Le corps absent — de l’artiste-performeur comme du spectateur — est un espace laissé vacant pouvant s’activer autrement. On peut, par exemple, le contrôler à distance, comme c’est le cas de la performance Robot Chef de Foxdog Studios, basé à Manchester, au Royaume-Uni. Invité à interagir durant la performance, chaque spectateur se connecte sur le site de Foxdog et se voit attribuer un avatar numérique — qu’il a lui-même « dessiné » du bout du doigt sur son écran. Le spectateur devenu un « chou heureux » (selon la suggestion des artistes pour personnifier son avatar) est ensuite ponctuellement invité à se mouvoir au moyen de l’écran de son téléphone ou autre tablette. La performance de ces avatars, et celle des artistes eux-mêmes, est à la fois approximative et dérisoire. Et elle n’est pas étrangère à l’imprécision du processus participatif ni à un certain flou artistique dans le concept lui-même, c’est-à-dire au contrôle à distance d’une « recette » et aux aléas un peu clownesques qui s’ensuivent : par exemple, les ratés du « lancer de la saucisse » par le canon mécanisé ou l’éventualité que le contenant robotique roulant déverse les fèves au lard à côté de la casserole. Cela dit, cette imperfection et les maladresses qui lui appartiennent font de la proposition quelque chose d’émouvant : la fragile connexion qui est créée par écran interposé vient comme émuler la réalité fondamentale de toute interrelation humaine.

En matière de contrôle à distance, le jeu vidéo est sans doute la manifestation la plus concrète et efficace pouvant véhiculer — incarner ? — l’idée du corps. Nous campions loin des endroits où la mort nous attendait, d’Hugo Nadeau, constitue une série de performances « jouées », toujours la même, mais chaque fois différente, où il fait progresser un duo d’avatars à travers un monde post-apocalyptique situé en 2197. Il s’agit, pour les protagonistes, de partir en quête d’un espace habitable dans une Amérique du Nord devenue anarchique, hostile et dangereuse. L’avenir y est sombre, mais la proposition met de l’avant l’importance de la collaboration et de l’entraide : c’est de la qualité de notre « être ensemble » que dépend la suite, en présentiel comme en virtuel.
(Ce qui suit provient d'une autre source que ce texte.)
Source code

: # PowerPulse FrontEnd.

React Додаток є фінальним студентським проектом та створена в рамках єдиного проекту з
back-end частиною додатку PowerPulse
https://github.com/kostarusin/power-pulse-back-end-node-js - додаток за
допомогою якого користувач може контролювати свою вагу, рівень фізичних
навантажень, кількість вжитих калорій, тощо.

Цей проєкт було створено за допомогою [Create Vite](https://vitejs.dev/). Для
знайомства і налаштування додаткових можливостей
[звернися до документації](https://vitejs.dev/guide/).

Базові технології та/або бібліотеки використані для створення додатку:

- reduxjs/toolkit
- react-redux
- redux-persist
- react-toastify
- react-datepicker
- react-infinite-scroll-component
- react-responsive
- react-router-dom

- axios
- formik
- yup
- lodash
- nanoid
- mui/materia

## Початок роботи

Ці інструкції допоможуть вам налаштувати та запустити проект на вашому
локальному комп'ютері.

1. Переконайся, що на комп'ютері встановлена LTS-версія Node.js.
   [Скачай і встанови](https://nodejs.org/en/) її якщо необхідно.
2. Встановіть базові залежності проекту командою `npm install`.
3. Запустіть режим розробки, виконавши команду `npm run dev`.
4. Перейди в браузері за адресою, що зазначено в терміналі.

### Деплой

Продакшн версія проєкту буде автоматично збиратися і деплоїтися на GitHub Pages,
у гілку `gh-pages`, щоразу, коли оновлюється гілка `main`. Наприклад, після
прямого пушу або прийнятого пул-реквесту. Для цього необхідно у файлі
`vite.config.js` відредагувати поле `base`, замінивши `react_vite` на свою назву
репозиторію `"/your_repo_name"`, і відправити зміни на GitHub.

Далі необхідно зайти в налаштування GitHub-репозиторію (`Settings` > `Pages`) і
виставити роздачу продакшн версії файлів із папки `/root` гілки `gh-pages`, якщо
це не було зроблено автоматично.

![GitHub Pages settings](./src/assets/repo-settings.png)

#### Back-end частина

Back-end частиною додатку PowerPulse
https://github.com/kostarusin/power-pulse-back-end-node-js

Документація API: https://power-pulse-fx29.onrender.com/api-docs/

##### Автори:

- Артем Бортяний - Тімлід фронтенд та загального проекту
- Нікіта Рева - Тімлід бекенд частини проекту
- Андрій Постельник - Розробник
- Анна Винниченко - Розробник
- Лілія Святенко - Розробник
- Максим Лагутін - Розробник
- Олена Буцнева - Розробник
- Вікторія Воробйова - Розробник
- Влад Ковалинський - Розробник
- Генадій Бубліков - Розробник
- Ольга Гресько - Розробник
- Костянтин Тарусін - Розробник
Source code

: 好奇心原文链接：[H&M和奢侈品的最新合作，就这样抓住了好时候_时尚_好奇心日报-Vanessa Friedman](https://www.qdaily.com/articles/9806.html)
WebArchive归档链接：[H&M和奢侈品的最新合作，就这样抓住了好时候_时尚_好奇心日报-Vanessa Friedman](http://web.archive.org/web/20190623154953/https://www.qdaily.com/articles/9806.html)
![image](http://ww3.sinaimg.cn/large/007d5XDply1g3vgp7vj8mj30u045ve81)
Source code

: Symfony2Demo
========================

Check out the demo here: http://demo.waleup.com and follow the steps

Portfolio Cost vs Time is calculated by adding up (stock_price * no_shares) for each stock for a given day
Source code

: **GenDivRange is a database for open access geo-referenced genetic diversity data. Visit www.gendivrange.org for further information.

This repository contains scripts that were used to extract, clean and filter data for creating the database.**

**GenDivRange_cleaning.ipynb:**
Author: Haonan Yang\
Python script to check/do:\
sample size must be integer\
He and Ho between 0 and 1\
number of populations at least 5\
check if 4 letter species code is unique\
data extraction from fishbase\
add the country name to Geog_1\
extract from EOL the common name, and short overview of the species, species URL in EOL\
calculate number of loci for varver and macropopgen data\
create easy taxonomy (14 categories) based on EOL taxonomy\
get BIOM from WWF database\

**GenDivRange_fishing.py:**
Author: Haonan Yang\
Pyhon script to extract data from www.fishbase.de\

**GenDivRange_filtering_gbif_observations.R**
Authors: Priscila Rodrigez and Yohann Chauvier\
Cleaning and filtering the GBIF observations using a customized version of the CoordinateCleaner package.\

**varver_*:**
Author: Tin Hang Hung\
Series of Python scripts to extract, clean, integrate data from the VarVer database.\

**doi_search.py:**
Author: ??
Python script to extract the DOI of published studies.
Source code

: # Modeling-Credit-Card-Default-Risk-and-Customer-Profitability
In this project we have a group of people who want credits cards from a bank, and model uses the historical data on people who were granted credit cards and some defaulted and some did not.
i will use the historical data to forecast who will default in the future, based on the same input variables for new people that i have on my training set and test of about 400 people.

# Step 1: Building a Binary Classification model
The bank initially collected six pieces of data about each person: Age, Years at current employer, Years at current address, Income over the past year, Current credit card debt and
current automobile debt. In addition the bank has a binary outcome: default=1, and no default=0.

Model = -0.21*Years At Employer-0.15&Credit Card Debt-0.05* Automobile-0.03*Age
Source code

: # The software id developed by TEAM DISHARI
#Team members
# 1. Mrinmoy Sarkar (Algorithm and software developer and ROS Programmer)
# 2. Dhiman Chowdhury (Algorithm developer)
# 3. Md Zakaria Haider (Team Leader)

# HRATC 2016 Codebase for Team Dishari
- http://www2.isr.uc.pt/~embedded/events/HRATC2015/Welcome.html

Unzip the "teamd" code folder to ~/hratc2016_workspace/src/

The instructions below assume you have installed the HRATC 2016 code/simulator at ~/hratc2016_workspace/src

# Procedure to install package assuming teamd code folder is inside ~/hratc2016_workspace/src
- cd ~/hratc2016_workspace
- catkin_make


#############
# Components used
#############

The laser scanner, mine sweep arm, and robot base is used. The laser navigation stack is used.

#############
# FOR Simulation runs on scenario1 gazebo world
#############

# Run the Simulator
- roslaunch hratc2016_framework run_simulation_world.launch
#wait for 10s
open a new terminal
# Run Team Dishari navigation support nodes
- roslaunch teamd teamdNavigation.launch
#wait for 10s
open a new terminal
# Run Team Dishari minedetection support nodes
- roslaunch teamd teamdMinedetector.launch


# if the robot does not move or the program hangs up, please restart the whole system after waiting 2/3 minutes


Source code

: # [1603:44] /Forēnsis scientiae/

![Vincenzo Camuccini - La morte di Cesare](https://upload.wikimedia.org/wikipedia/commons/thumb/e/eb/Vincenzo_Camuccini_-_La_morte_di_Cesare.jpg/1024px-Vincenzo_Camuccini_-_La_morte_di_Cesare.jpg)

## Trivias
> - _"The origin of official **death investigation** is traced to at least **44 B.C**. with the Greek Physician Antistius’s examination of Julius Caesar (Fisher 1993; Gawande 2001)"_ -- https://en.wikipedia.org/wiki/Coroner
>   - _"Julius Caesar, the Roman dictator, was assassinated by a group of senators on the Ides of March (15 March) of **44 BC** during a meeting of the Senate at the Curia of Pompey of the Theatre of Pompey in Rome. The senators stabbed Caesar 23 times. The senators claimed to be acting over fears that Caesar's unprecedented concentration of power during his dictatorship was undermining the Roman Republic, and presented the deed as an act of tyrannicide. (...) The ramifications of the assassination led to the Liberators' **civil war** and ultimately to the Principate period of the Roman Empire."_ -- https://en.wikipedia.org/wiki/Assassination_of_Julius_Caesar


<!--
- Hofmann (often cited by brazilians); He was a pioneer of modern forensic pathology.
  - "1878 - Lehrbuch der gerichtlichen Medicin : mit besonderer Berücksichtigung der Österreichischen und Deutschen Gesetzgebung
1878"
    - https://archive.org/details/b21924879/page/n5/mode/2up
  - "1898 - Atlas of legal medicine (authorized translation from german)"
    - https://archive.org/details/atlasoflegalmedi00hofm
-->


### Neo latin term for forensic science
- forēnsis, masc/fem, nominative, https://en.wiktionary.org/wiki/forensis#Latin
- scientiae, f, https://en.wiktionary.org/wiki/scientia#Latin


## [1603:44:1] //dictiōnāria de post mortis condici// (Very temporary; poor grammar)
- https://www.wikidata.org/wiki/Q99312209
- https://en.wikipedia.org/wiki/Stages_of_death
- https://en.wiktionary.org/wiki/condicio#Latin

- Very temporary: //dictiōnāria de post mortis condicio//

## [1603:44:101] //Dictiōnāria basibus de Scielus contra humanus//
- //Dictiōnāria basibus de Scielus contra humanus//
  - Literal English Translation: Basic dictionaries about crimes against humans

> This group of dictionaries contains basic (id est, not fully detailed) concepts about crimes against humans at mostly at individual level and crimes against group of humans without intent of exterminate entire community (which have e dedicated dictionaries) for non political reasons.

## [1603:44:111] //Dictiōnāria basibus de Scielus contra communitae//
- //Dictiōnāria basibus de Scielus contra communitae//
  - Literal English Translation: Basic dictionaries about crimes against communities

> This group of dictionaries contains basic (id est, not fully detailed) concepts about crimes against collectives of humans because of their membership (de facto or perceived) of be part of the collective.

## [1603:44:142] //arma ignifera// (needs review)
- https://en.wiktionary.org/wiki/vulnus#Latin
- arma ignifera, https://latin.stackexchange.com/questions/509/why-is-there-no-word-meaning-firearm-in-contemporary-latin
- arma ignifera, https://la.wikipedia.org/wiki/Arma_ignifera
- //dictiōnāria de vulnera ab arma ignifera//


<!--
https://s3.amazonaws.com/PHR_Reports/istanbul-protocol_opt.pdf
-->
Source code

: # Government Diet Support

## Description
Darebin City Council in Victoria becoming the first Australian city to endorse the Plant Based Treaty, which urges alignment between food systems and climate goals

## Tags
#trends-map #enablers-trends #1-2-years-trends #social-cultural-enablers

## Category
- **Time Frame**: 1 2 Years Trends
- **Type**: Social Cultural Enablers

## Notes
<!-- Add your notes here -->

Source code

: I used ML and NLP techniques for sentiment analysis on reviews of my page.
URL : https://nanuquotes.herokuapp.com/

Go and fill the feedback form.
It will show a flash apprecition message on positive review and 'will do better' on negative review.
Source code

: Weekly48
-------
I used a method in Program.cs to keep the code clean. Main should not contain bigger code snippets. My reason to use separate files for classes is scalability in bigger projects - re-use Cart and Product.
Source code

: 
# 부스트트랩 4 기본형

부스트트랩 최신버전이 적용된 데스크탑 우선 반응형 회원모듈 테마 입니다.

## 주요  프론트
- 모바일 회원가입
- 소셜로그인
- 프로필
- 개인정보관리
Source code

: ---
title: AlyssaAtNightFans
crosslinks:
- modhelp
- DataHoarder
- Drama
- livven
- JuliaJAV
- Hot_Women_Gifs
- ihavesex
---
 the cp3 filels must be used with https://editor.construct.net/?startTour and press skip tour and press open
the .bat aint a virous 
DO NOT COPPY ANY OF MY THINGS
La dimension hybride de la proposition, avec deux musiciens improvisant en direct bien que distanciés et les visages de deux « vraies personnes » apposés sur les avatars, constituait en soi une belle prise de risque. L’étrange objet performatif qui en est ressorti participe d’une relation au corps que l’on peut actuellement qualifier d’ambigüe.

Impossible de tout mentionner, mais il serait dommage de passer sous silence l’attention qui a été portée à l’intégration d’un programme jeune public — certainement fort apprécié en cette période de « bulle » familiale —, de même qu’une soirée de performances audiovisuelles fort réussie intitulée Iceberg et présentant notamment des œuvres des artistes Jukka Hautämaki à Helsinki et Julien Bayle à Marseille, ainsi qu’un programme vidéo, Cinoche/En colorama ! où la Synchromie de Norman McLaren — pour ne nommer qu’une œuvre parmi plusieurs — parvient à remplir le corps tellement la couleur déborde l’écran.

 


Nathalie Bachand est autrice et commissaire indépendante. Elle s’intéresse aux problématiques du numérique et à ses conditions d’émergence dans l’art contemporain. Récemment, son exposition The Dead Web – La fin a été produite par Molior en Europe : au Mirage Festival, à Lyon, au Mapping Festival, à Genève et au Ludwig Museum, à Budapest. Elle est également chargée de projets pour Sporobole.